Devlet kurumlarının isminin önünde yer alan ve Türkiye Cumhuriyeti’ni simgeleyen T.C. harfleri “Kürt açılımı”, “Milli Birlik ve Kardeşlik Projesi” son olarak da “Çözüm Süreci” aşamalarından geçen süreçte bir anda kaldırılmıştı. Bu olay, tam da terör örgütünün ve yandaşlarının “Türkiye’nin ismi değişsin”, “Ne Mutlu Türk’üm Diyene yazıları kaldırılsın” açıklamalarını yaptığı bir dönemde gerçekleşmişti. Toplum görüş anlamında bir anda ikiye ayrıldı. Muhalefet ve hükümeti destekleyen kesim içinde milliyetçi hassasiyeti yüksek kesimler bu karara itirazlarını ve tepkilerini gösterirken, sadece bir kesim bu karara destek verdi. Ancak T.C. bir türlü gelmedi. Bu karar yıllardır süren bir şekilde hükümete yönelik muhalefet tepkilerine yol açtı. Hala sokakta hükümeti savunan biri olduğu zaman “T.C.’yi kaldırmadılar mı” diye karşı çıkışlar yaşandı, yaşanmakta. Özetle hükümet bu konuda manevi destek anlamında büyük zarar gördü, eleştirilerden hiç kurtulamadı.
Peki biz de soralım: Hakikaten T.C. harflerini ilk kim kaldırdı?
“Hafıza-i Beşer nisyan ile maluldür” deriz ama sağolsunlar günümüzde internetteki arama motorları sadece başlığı hatırlatmamızla beraber her türlü bilgiyi önümüze döküyor. Aslında beyin jimnastiğine veya kara düzen arşivciliğe zarar veren bu teknolojik gelişimden bu tür konularda faydalanmak iyi oluyor. Zaman kaybını da engelliyor.
Konuyu dağıtmadan sorumuza tekrar dönelim: T.C.’yi ilk kim kaldırmıştı acaba?
Aslında hatırlıyordum ama ben de arama motorlarına başvurdum, teyit ettim. Yanlış hatırlamıyormuşum.
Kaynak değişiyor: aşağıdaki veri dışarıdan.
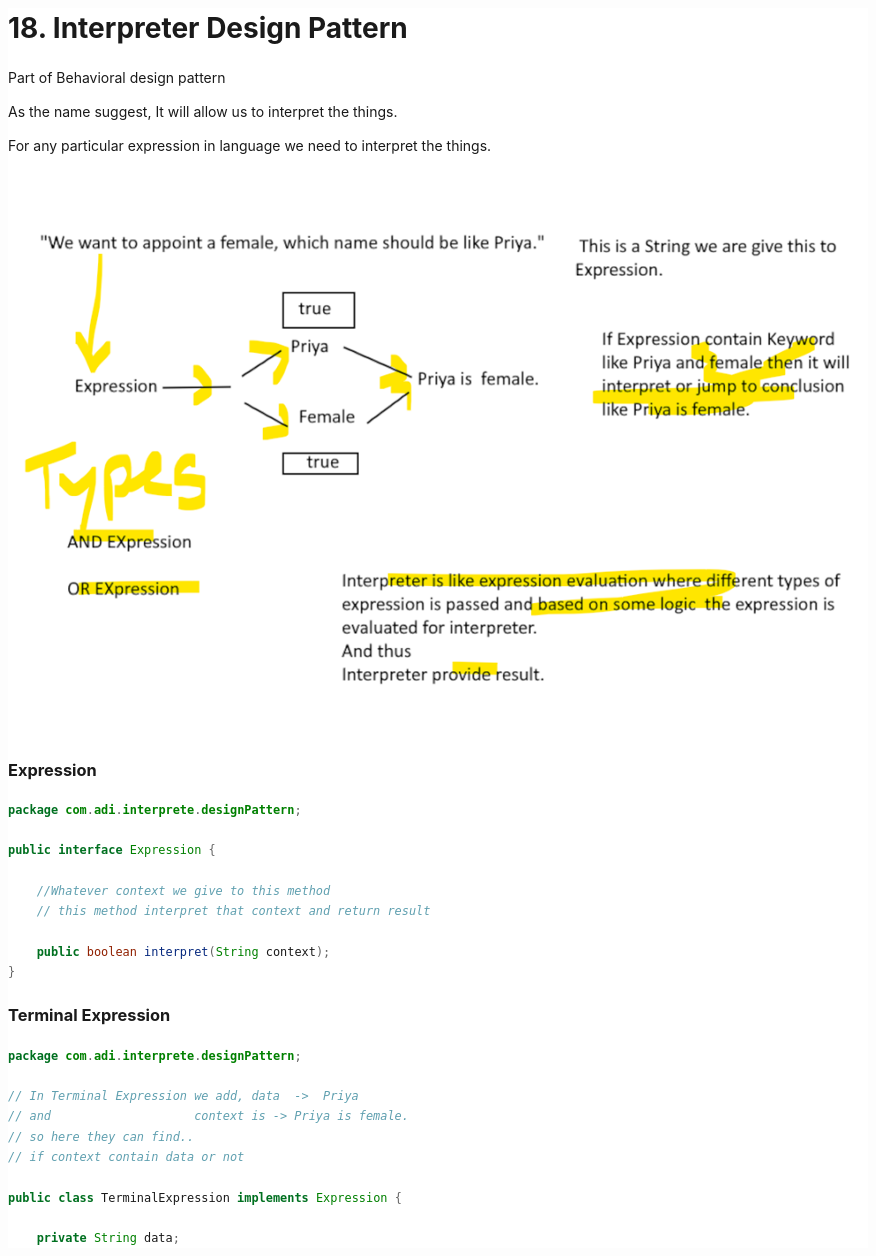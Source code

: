 # 18. Interpreter Design Pattern
Part of Behavioral design pattern  

As the name suggest,  It will allow us to interpret the things.

For any particular expression in language we need to interpret the things.

![Alt text](image-32.png)

### Expression
```java
package com.adi.interprete.designPattern;

public interface Expression {

	//Whatever context we give to this method
	// this method interpret that context and return result
	
	public boolean interpret(String context);
}
```

### Terminal Expression
```java
package com.adi.interprete.designPattern;

// In Terminal Expression we add, data  ->  Priya    
// and                    context is -> Priya is female.
// so here they can find..
// if context contain data or not

public class TerminalExpression implements Expression {

	private String data;

```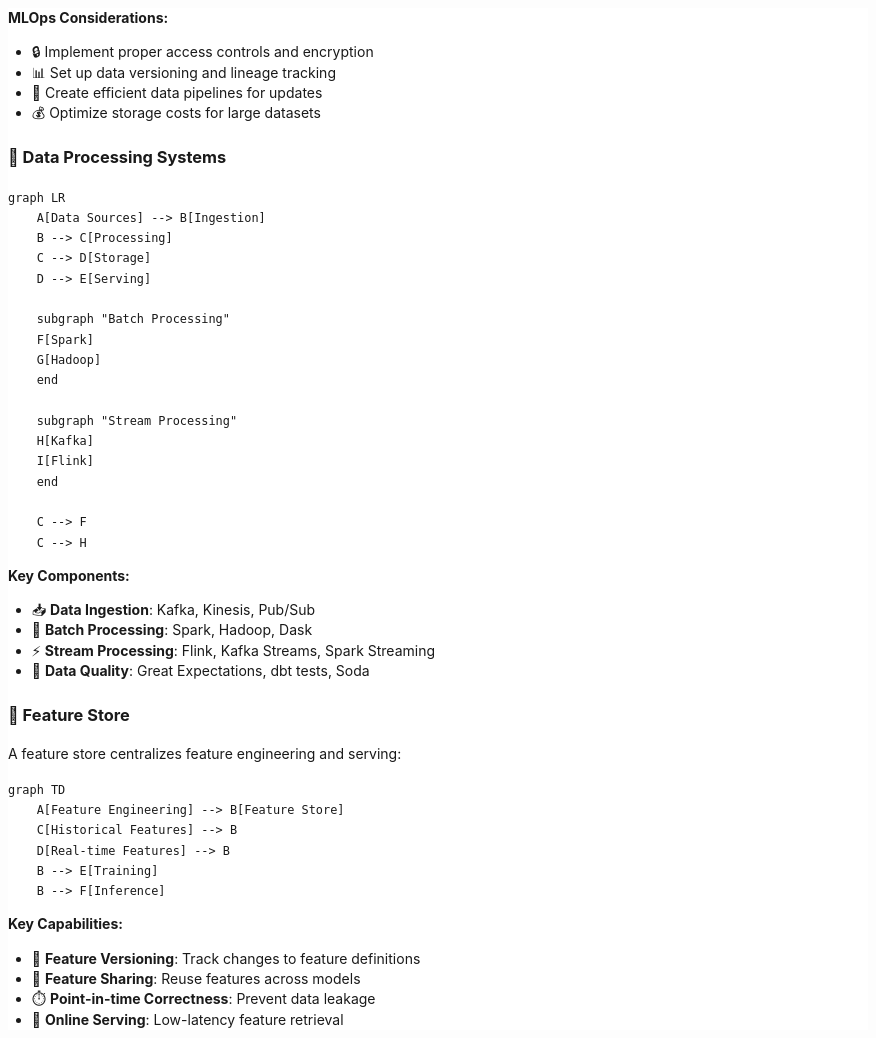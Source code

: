 **MLOps Considerations:**
- 🔒 Implement proper access controls and encryption
- 📊 Set up data versioning and lineage tracking
- 🔄 Create efficient data pipelines for updates
- 💰 Optimize storage costs for large datasets

### 🔄 Data Processing Systems

```mermaid
graph LR
    A[Data Sources] --> B[Ingestion]
    B --> C[Processing]
    C --> D[Storage]
    D --> E[Serving]
    
    subgraph "Batch Processing"
    F[Spark]
    G[Hadoop]
    end
    
    subgraph "Stream Processing"
    H[Kafka]
    I[Flink]
    end
    
    C --> F
    C --> H
```

**Key Components:**
- 📥 **Data Ingestion**: Kafka, Kinesis, Pub/Sub
- 🔄 **Batch Processing**: Spark, Hadoop, Dask
- ⚡ **Stream Processing**: Flink, Kafka Streams, Spark Streaming
- 🧹 **Data Quality**: Great Expectations, dbt tests, Soda

### 🧩 Feature Store

A feature store centralizes feature engineering and serving:

```mermaid
graph TD
    A[Feature Engineering] --> B[Feature Store]
    C[Historical Features] --> B
    D[Real-time Features] --> B
    B --> E[Training]
    B --> F[Inference]
```

**Key Capabilities:**
- 🔄 **Feature Versioning**: Track changes to feature definitions
- 🔄 **Feature Sharing**: Reuse features across models
- ⏱️ **Point-in-time Correctness**: Prevent data leakage
- 🚀 **Online Serving**: Low-latency feature retrieval
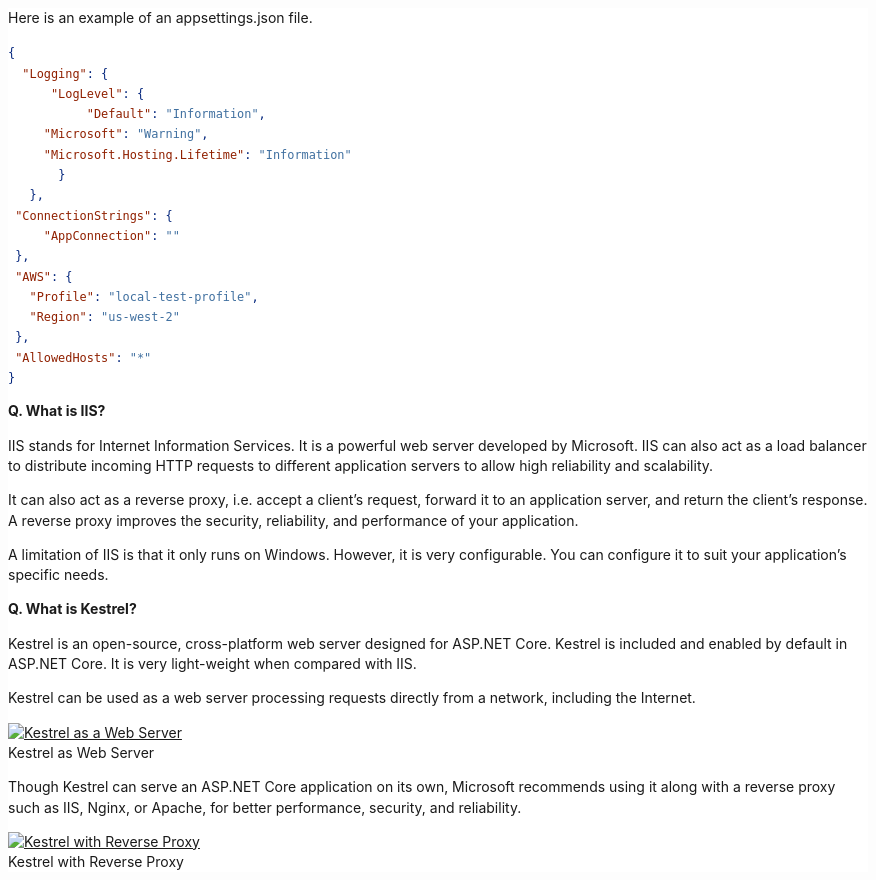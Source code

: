Here is an example of an appsettings.json file.

```json
{
  "Logging": {
      "LogLevel": {
           "Default": "Information",
     "Microsoft": "Warning",
     "Microsoft.Hosting.Lifetime": "Information"
       }
   },
 "ConnectionStrings": {
     "AppConnection": ""
 },
 "AWS": {
   "Profile": "local-test-profile",
   "Region": "us-west-2"
 },
 "AllowedHosts": "*"
}
```

**Q. What is IIS?**

IIS stands for Internet Information Services. It is a powerful web server developed by Microsoft. IIS can also act as a load balancer to distribute incoming HTTP requests to different application servers to allow high reliability and scalability. 

It can also act as a reverse proxy, i.e. accept a client’s request, forward it to an application server, and return the client’s response. A reverse proxy improves the security, reliability, and performance of your application. 

A limitation of IIS is that it only runs on Windows. However, it is very configurable. You can configure it to suit your application’s specific needs.

**Q. What is Kestrel?**

Kestrel is an open-source, cross-platform web server designed for ASP.NET Core. Kestrel is included and enabled by default in ASP.NET Core. It is very light-weight when compared with IIS. 

Kestrel can be used as a web server processing requests directly from a network, including the Internet.

<div class="random centered">
  <a target="_blank" href="{{site.images}}/aspnet/kestrel_web_server.png">
    <img src="{{site.images}}/aspnet/kestrel_web_server.png" alt="Kestrel as a Web Server">
  </a>
  <div class="caption">Kestrel as Web Server</div>
</div>

Though Kestrel can serve an ASP.NET Core application on its own, Microsoft recommends using it along with a reverse proxy such as IIS, Nginx, or Apache, for better performance, security, and reliability. 

<div class="random centered">
  <a target="_blank" href="{{site.images}}/aspnet/kestrel_with_reverse_proxy.png">
    <img src="{{site.images}}/aspnet/kestrel_with_reverse_proxy.png" alt="Kestrel with Reverse Proxy">
  </a>
  <div class="caption">Kestrel with Reverse Proxy</div>
</div>
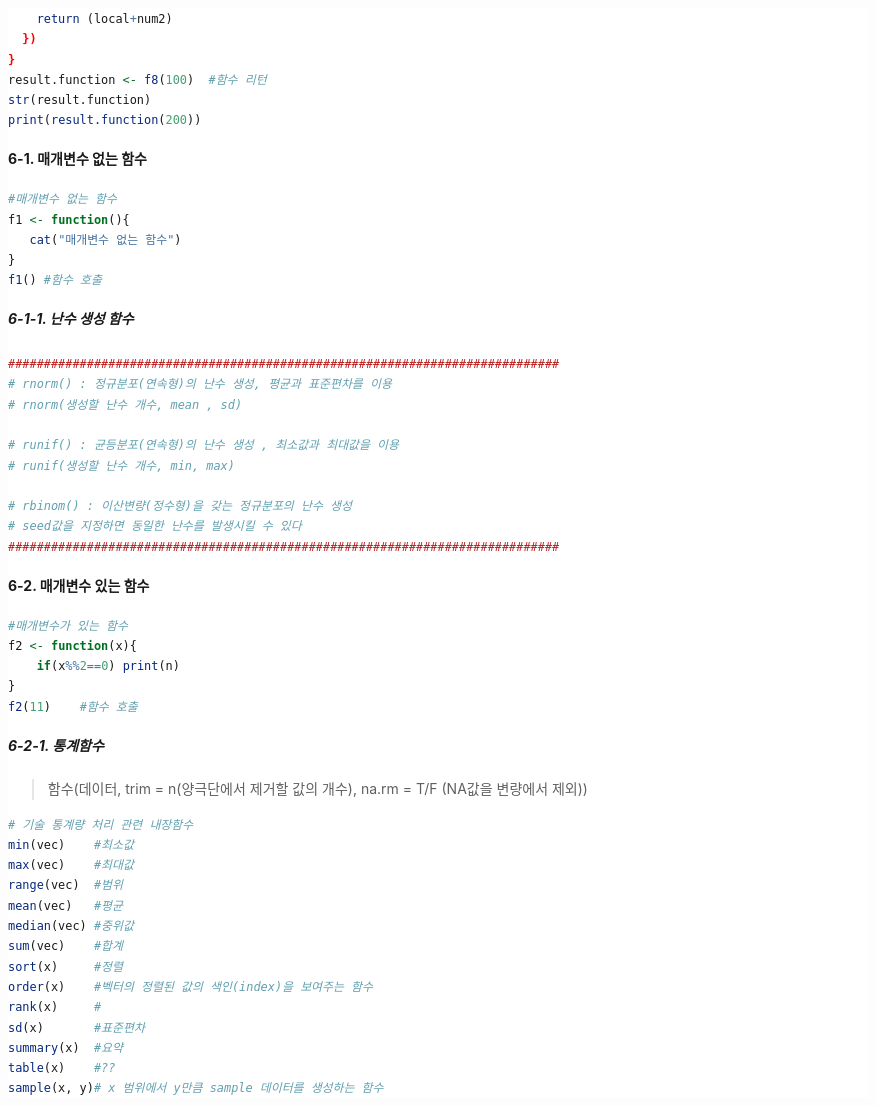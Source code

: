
 ```R
    return (local+num2)
  })
}
result.function <- f8(100)  #함수 리턴
str(result.function)
print(result.function(200))

```



#### 6-1. 매개변수 없는 함수

```R
#매개변수 없는 함수
f1 <- function(){
   cat("매개변수 없는 함수")
}
f1() #함수 호출
```

##### 6-1-1. 난수 생성 함수

```R
#############################################################################
# rnorm() : 정규분포(연속형)의 난수 생성, 평균과 표준편차를 이용
# rnorm(생성할 난수 개수, mean , sd)

# runif() : 균등분포(연속형)의 난수 생성 , 최소값과 최대값을 이용
# runif(생성할 난수 개수, min, max)

# rbinom() : 이산변량(정수형)을 갖는 정규분포의 난수 생성
# seed값을 지정하면 동일한 난수를 발생시킬 수 있다
#############################################################################
```

#### 6-2. 매개변수 있는 함수

```R
#매개변수가 있는 함수
f2 <- function(x){
    if(x%%2==0) print(n)
}
f2(11)    #함수 호출
```

##### 6-2-1. 통계함수

> 함수(데이터, trim = n(양극단에서 제거할 값의 개수), na.rm = T/F (NA값을 변량에서 제외))

```R
# 기술 통계량 처리 관련 내장함수
min(vec) 	#최소값
max(vec) 	#최대값
range(vec) 	#범위
mean(vec)  	#평균
median(vec)	#중위값
sum(vec)	#합계
sort(x)		#정렬
order(x) 	#벡터의 정렬된 값의 색인(index)을 보여주는 함수
rank(x)		#
sd(x)		#표준편차
summary(x)	#요약
table(x)	#??
sample(x, y)# x 범위에서 y만큼 sample 데이터를 생성하는 함수
```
T.C. harfleri ilk olarak Ziraat Bankası tarafından hem logodan hem de tabelalardan kaldırılmıştı. Dönemin banka yetkilileri bu olayı “farkındalığı artırma” olarak gerekçelendirmişti. (Bkz. https://odatv.com/t.c.-bitti-0603131200.html )
Ancak bu, banka yetkililerinin kararıyla yapılacak bir işlem değildi. Öyle ya, Türkiye Cumhuriyeti’ni simgeliyordu o harfler. Bu nedenle yukarıdan bir talimat gelmesi gerekiyordu. Yani yönetim, özellikle de ekonomi yönetimi kimin kontrolündeyse, hangi ekip bu süreci yönetiyorsa onlardan gelecek bir talimat şarttı. O dönem ekonominin dümeninde bugünlerde ismi çok konuşulan bir isim oturuyordu. Etkiliydi. Ekonomide atılacak her adım ondan soruluyordu. Söyledikleri, icraatları özellikle liberal cenah tarafından halka coşkulu bir şekilde aktarılıyordu. Ekonomide sıkıntı olduğu zamanda, nedense suç onun değil, başka dinamiklerin oluyordu. Yani başarı ona, başarısızlık başkasına yazıyordu. İşte o isim dönemin CHP Milletvekili Umut Oran’ın T.C.’nin neden kaldırıldığıyla ilgili verdiği soru önergesine çok ilginç ve bana sorarsanız acayip bir yanıt vermişti:
“Bilindiği üzere ticari işletmeler, isimlerinin müşteri/kamuoyu belleğinde uzun süre kalması ve unutulmaması için uzun olan ticari unvanlarının amblem ve logolarında aynı şekilde kullanmak yerine kısaltarak kullanmaktadırlar. Sektörde de bunun birçok örneği bulunmaktadır. T.C. Ziraat Bankası A.Ş., ticari işletmeler gibi her türlü reklam ve tanıtım amaçlı yaptığı çalışmalarında ticari unvanını değil, marka ismini kullanmaktadır.”
Özetle o dönem hükümetin en etkili koltuklarından birinde oturan bu kişi, Türkiye Cumhuriyeti’nin kısaltması olan T.C.’nin Ziraat Bankası markasını unutturacağını savunuyordu. Yani o tarihte kuruluşunun 125’inci yılını kutlayan bir bankanın adı unutulmasın diye T.C. kurban seçilmişti…
Bu kadar ipucu yeter. Sizde azıcık yorun kendinizi ve bir bakın bakalım, T.C.’nin kaldırılması kararını “Markayı unutturmamakla” gerekçelendiren üst düzey isim kimmiş?